Now, the German legal system is a "continental law" or "civil law" system, so precedents do not matter as much, but still - we do not have here anything like a trained judge, having heard best-effort arguments from legal professionals on both sides, making a ruling. Until that happens, I don't think @Allure's question will be resolved.
More specifically, there are considerations such as:
- Whether downloading (as opposed to uploading to someone elsea publicly-accessible location or uploading to another individual) constitutes making a copy of a work.
- How the law applies in a situation where copies have been circulated en-masse and are freely available regardless of a single additional reproduction.

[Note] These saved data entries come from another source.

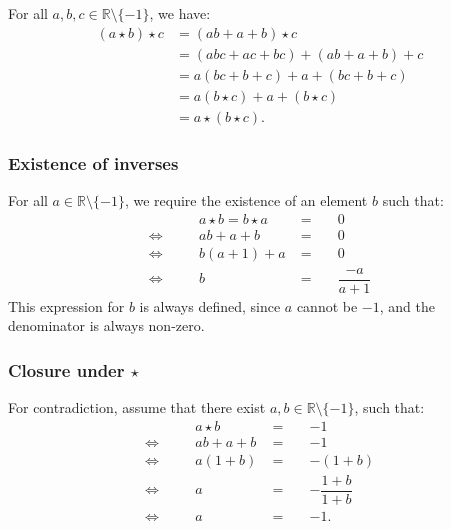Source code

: \documentclass[11pt]{article}
\newcommand{\R}{\mathbb{R}}
\theoremstyle{definition}
\theoremstyle{plain}
\theoremstyle{remark}
\begin{document}
\begin{enumerate}
          For all $a, b, c \in \R \setminus \{-1\}$, we have:
          \[
              \begin{aligned}
                  (a \star b) \star c & = (ab + a + b) \star c               \\
                                      & = (abc + ac + bc) + (ab + a + b) + c \\
                                      & = a (bc + b + c) + a + (bc + b + c)  \\
                                      & = a (b \star c) + a + (b \star c)    \\
                                      & = a \star (b \star c).
              \end{aligned}
          \]

          \subsubsection*{Existence of inverses}

          For all $a \in \R \setminus \{-1\}$, we require the existence of an element $b$ such that:
          \[
              \begin{alignedat}{3}
                            &  & a \star b = b \star a & \; =\; &  & 0                 \\
                  \iff\quad &  & ab + a + b            & \; =\; &  & 0                 \\
                  \iff\quad &  & b(a + 1) + a          & \; =\; &  & 0                 \\
                  \iff\quad &  & b                     & \; =\; &  & \dfrac{-a}{a + 1}
              \end{alignedat}
          \]
          This expression for $b$ is always defined, since $a$ cannot be $-1$, and the denominator is always non-zero.

          \subsubsection*{Closure under $\star$}

          For contradiction, assume that there exist $a, b \in \R \setminus \{-1\}$, such that:
          \[
              \begin{alignedat}{3}
                            &  & a \star b  & \; = \; &  & -1                    \\
                  \iff\quad &  & ab + a + b & \; = \; &  & -1                    \\
                  \iff\quad &  & a (1 + b)  & \; = \; &  & - (1 + b)             \\
                  \iff\quad &  & a          & \; = \; &  & -\dfrac{1 + b}{1 + b} \\
                  \iff\quad &  & a          & \; = \; &  & -1.                   \\
              \end{alignedat}
          \]


\end{enumerate}
\end{document}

- Whether posting academic work onto the web for promoting academic studies, without license, is obviously-illegal (in the context of the personal use clause).
- Whether the personal use clause is not to be combined with Section 60c(2).
- Whether the inability to download "75% of the book" does not legalize the download of the entire book.
- Whether uploading/distribution made outside of Germany (and the EU), that doesn't target Germans in particular, can be faulted for not adhering to German law just because a website is also visible from Germany.
- Whether it is constitutional to prevent a person from what is essentially very much like "picking up a scientific study book and reading it". Forbidding this might violate constitution article...
- 1(1), human dignity?
- 2(1), free development of personality?
- 5(3), free science and research?
- et cetera, et cetera.
which have not been presented and ruled on in a court of law, in this context. And - perhaps for good reason.